Despite being the name behind the brand as well as its main inspiration and talent, the road to success is not one that Puck has walked alone. From his early days, before the first Spago was even launched, Puck had the foresight to surround himself by only the most qualified and only those who he knew he could trust.
Before they were married, the relationship between Lazaroff and Puck was primarily one of business. Puck had complete faith in Lazaroff and even left her in charge of designing and supervising the construction of the first Spago while he was away on a promotional tour for his new cookbook. “I had no exact idea of what it was going to look like,” recalls Puck. “I knew where the grills was going to be, the pizza oven, a few others things, but otherwise no.” Puck’s vision of an Italian restaurant with checkered tablecloths and sawdust on the floor had given way to Lazaroff’s concept of “nicer floors” and white linens. It proved to be a wise decision.
Lazaroff had Puck’s complete trust. “For me, it was easy,” says Puck. “If I had a paper to sign, I just looked to see if Barbara’s signature was on it already. Then I signed it, too.” The faith that Puck placed in Lazaroff was typical of how he conducted the majority of his business relationships; he hired the best and then let them do their thing. “Whether you have one restaurant or 10 or 20 or more, the most important thing is to hire enough good people,” says Puck.
While he still enjoyed maintaining a hands-on approach to his restaurants, Puck managed to strike a delicate balance between direct involvement and allowing some independence. “We’ve never had a layer in between us and the restaurants,” says Puck. “If they needed to change a painting or a chair, they came to Barbara. If it was something on the menu, I talked to them. We had so much direct involvement.”
But, as he hires more and more of the youngest, freshest and brightest minds in the industry, Puck realizes that he has to let them assume more responsibility “or they’re going to go out on their own.” A worrying prospect for any business owner, Puck is confident about giving them that task because he knows that everyone who is working for him is one of the finest there is – responsible and just as dedicated as he is. “It's just like with having children,” he says. “When they need me, I go. If they don't need me as much, I don't go as much.” It is this respect with which he treats his employees that has resulted in Puck’s restaurants having one of the lowest employment turnover rates in the industry.

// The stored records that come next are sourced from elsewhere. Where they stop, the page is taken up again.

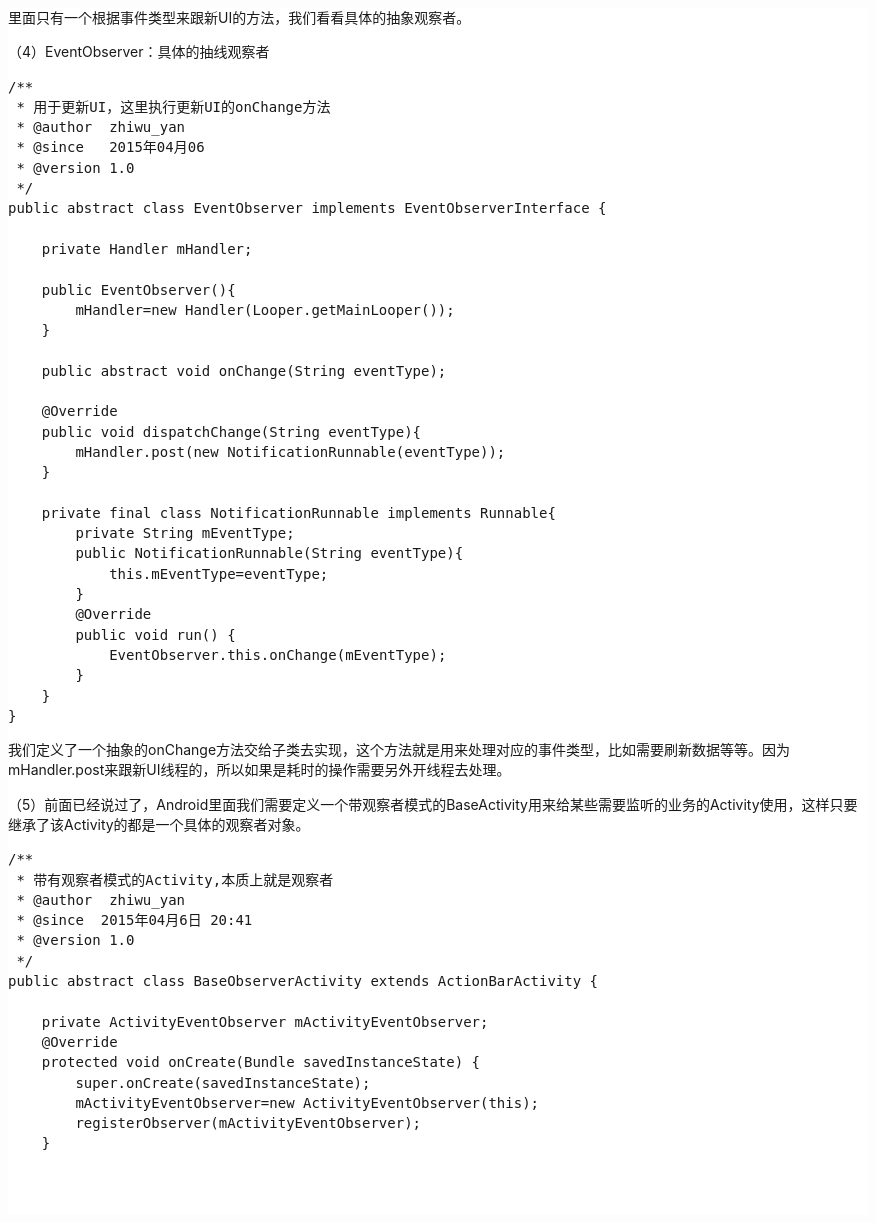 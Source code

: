 里面只有一个根据事件类型来跟新UI的方法，我们看看具体的抽象观察者。

（4）EventObserver：具体的抽线观察者

<pre class="lang:java decode:true ">/**
 * 用于更新UI，这里执行更新UI的onChange方法
 * @author  zhiwu_yan
 * @since   2015年04月06
 * @version 1.0
 */
public abstract class EventObserver implements EventObserverInterface {

    private Handler mHandler;

    public EventObserver(){
        mHandler=new Handler(Looper.getMainLooper());
    }

    public abstract void onChange(String eventType);

    @Override
    public void dispatchChange(String eventType){
        mHandler.post(new NotificationRunnable(eventType));
    }

    private final class NotificationRunnable implements Runnable{
        private String mEventType;
        public NotificationRunnable(String eventType){
            this.mEventType=eventType;
        }
        @Override
        public void run() {
            EventObserver.this.onChange(mEventType);
        }
    }
}</pre>

我们定义了一个抽象的onChange方法交给子类去实现，这个方法就是用来处理对应的事件类型，比如需要刷新数据等等。因为mHandler.post来跟新UI线程的，所以如果是耗时的操作需要另外开线程去处理。

（5）前面已经说过了，Android里面我们需要定义一个带观察者模式的BaseActivity用来给某些需要监听的业务的Activity使用，这样只要继承了该Activity的都是一个具体的观察者对象。

<pre class="lang:java decode:true">/**
 * 带有观察者模式的Activity,本质上就是观察者
 * @author  zhiwu_yan
 * @since  2015年04月6日 20:41
 * @version 1.0
 */
public abstract class BaseObserverActivity extends ActionBarActivity {

    private ActivityEventObserver mActivityEventObserver;
    @Override
    protected void onCreate(Bundle savedInstanceState) {
        super.onCreate(savedInstanceState);
        mActivityEventObserver=new ActivityEventObserver(this);
        registerObserver(mActivityEventObserver);
    }

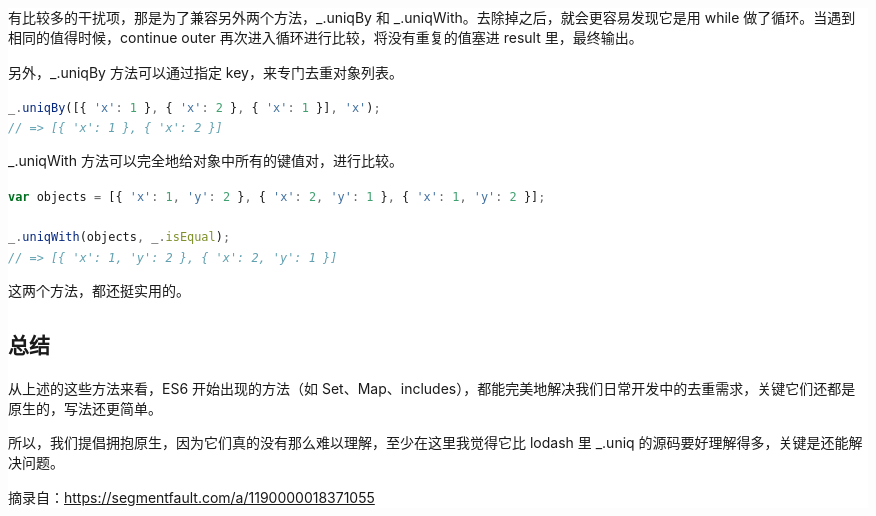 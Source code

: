 有比较多的干扰项，那是为了兼容另外两个方法，_.uniqBy 和 _.uniqWith。去除掉之后，就会更容易发现它是用 while 做了循环。当遇到相同的值得时候，continue outer 再次进入循环进行比较，将没有重复的值塞进 result 里，最终输出。

另外，_.uniqBy 方法可以通过指定 key，来专门去重对象列表。

```javascript
_.uniqBy([{ 'x': 1 }, { 'x': 2 }, { 'x': 1 }], 'x');
// => [{ 'x': 1 }, { 'x': 2 }]
```

_.uniqWith 方法可以完全地给对象中所有的键值对，进行比较。

```javascript
var objects = [{ 'x': 1, 'y': 2 }, { 'x': 2, 'y': 1 }, { 'x': 1, 'y': 2 }];

_.uniqWith(objects, _.isEqual);
// => [{ 'x': 1, 'y': 2 }, { 'x': 2, 'y': 1 }]
```

这两个方法，都还挺实用的。

## 总结

从上述的这些方法来看，ES6 开始出现的方法（如 Set、Map、includes），都能完美地解决我们日常开发中的去重需求，关键它们还都是原生的，写法还更简单。

所以，我们提倡拥抱原生，因为它们真的没有那么难以理解，至少在这里我觉得它比 lodash 里 _.uniq 的源码要好理解得多，关键是还能解决问题。



摘录自：https://segmentfault.com/a/1190000018371055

As the company continued to grow at an astonishing rate, Puck would replace his business partners and management staff as necessary, choosing to place in control those who were most qualified to be there and who had the kind of experience that he desired. “We’re much better organized, and we have much better management,” he says. Now, Puck feels his company is ready to continue meeting the challenges of the 21st century.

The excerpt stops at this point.